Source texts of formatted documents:
____

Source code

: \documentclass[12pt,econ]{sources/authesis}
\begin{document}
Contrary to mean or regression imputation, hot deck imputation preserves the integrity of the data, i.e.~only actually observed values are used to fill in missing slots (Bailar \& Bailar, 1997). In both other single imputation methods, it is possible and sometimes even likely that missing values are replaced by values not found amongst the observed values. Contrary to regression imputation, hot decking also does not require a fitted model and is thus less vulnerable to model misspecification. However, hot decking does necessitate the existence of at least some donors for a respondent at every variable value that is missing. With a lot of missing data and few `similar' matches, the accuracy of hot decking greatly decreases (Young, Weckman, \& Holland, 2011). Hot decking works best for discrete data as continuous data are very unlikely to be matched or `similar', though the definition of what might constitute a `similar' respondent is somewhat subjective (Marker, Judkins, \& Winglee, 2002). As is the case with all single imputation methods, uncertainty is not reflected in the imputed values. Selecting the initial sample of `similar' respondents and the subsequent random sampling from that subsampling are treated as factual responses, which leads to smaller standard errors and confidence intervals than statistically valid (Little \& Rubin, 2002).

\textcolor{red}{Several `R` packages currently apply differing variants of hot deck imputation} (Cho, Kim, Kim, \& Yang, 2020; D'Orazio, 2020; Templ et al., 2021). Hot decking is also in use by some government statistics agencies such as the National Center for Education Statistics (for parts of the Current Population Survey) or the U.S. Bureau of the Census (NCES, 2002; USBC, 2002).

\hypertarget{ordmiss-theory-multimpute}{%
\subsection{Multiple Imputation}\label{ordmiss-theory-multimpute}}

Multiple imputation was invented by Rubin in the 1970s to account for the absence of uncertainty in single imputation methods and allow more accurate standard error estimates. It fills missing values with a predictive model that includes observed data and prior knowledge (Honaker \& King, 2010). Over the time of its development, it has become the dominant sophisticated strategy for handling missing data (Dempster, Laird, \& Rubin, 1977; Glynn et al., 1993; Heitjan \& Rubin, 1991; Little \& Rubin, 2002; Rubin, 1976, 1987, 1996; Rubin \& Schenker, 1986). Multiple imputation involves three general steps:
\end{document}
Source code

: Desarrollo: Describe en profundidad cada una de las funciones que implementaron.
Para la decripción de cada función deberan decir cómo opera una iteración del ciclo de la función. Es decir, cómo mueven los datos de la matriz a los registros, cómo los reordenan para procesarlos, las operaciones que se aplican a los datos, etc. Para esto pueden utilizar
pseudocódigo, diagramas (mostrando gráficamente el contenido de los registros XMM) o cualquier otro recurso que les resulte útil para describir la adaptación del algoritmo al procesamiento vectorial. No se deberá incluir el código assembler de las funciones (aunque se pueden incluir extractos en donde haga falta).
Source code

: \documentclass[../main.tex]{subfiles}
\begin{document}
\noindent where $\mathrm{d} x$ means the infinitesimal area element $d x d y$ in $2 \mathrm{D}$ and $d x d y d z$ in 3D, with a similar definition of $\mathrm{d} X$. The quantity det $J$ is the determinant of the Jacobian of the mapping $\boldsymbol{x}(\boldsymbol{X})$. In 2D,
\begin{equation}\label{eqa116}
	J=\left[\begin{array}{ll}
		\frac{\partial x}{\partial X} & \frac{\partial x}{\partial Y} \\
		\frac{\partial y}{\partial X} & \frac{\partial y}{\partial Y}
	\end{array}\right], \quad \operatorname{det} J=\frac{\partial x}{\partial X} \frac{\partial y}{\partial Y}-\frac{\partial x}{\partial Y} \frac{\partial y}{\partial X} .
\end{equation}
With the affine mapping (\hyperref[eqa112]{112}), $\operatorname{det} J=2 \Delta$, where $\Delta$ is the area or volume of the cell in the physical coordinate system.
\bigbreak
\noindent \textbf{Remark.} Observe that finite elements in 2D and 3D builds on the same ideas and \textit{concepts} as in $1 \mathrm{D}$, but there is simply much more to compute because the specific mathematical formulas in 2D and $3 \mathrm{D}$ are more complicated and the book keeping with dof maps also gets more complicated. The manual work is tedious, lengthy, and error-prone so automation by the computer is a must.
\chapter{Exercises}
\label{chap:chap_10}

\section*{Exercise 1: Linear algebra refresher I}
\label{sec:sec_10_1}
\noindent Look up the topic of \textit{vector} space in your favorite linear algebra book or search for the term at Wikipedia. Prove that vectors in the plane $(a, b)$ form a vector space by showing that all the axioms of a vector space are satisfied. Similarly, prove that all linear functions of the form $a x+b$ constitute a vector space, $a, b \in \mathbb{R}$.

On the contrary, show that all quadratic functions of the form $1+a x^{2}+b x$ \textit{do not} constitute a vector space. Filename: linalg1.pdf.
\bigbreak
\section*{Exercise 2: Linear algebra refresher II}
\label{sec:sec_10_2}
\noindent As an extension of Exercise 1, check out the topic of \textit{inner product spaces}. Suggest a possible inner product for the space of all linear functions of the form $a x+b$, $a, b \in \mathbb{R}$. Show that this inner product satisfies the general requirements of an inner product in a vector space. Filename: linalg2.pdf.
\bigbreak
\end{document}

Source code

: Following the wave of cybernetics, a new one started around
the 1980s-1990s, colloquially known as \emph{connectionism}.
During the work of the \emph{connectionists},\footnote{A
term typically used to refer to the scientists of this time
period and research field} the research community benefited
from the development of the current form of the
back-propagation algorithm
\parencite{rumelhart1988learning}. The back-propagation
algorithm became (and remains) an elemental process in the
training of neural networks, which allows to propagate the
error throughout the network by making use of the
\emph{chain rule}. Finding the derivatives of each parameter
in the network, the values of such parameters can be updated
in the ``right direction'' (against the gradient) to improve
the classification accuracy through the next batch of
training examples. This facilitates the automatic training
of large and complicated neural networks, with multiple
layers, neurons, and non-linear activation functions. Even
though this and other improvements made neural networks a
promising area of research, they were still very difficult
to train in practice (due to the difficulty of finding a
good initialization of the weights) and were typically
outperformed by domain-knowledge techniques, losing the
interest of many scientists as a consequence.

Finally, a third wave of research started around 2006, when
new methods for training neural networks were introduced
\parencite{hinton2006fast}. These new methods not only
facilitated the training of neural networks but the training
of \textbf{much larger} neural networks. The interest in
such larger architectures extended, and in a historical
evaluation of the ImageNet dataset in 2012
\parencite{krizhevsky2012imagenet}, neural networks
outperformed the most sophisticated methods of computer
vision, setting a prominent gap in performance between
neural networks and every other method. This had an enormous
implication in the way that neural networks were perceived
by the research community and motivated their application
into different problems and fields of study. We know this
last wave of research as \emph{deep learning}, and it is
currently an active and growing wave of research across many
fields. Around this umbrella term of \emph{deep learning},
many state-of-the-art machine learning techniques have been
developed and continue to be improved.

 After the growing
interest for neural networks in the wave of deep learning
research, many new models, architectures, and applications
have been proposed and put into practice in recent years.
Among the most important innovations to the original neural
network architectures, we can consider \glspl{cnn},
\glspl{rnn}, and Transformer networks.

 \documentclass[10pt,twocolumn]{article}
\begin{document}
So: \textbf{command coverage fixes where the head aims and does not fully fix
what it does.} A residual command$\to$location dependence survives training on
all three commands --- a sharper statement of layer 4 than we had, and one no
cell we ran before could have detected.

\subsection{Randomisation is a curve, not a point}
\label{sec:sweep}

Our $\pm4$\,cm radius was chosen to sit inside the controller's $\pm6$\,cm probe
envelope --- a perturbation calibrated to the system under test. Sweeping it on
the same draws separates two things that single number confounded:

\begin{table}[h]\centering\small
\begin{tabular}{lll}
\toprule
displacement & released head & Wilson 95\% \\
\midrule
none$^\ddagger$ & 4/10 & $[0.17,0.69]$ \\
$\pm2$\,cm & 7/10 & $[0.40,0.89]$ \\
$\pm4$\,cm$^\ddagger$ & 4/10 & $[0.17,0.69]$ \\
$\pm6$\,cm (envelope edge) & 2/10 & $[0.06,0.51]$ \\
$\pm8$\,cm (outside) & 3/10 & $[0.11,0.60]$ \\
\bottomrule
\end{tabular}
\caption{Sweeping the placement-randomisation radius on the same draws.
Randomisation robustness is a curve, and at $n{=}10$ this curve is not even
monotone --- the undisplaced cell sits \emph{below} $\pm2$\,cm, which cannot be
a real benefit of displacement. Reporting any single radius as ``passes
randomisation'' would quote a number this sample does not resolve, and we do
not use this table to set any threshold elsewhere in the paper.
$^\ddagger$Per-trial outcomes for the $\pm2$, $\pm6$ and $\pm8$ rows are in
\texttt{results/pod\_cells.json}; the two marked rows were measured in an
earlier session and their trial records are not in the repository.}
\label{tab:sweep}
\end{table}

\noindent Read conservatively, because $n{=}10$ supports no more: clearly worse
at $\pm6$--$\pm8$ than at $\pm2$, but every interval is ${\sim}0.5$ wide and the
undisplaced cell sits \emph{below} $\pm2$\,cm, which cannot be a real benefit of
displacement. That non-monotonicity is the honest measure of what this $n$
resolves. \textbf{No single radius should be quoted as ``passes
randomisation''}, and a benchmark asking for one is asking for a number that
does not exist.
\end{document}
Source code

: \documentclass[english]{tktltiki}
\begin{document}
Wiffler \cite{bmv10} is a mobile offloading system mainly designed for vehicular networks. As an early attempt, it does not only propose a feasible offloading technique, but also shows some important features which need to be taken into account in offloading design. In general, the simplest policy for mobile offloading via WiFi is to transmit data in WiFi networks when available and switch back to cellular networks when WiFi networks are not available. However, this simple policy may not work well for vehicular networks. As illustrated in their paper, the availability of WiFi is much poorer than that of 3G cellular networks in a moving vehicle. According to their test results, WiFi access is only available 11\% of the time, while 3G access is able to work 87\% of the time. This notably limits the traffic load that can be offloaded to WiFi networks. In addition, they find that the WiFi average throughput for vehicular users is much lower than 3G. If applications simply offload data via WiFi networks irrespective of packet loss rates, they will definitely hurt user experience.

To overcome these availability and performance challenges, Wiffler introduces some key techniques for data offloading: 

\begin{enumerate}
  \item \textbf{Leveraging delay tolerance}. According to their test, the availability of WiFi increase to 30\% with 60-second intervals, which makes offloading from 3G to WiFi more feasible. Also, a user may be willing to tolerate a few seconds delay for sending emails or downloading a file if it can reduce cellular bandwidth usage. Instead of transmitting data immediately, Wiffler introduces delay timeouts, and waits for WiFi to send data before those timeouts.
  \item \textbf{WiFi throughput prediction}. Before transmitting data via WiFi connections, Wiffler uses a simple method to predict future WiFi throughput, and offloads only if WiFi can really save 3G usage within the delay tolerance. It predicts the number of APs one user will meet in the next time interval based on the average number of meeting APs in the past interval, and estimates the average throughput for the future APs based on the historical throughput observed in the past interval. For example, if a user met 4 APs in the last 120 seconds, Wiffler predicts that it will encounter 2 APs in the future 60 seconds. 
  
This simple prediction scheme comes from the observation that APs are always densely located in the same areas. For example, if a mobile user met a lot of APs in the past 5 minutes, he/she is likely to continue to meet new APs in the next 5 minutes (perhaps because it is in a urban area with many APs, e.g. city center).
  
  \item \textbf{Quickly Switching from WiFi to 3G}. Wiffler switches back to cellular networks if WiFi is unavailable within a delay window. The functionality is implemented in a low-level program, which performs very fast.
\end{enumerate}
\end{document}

____

■ Task directions
Write out each line above with the word "techniques".

■ Written answer
outperformed by domain-knowledge techniques, losing the
many state-of-the-art machine learning techniques have been
To overcome these availability and performance challenges, Wiffler introduces some key techniques for data offloading: 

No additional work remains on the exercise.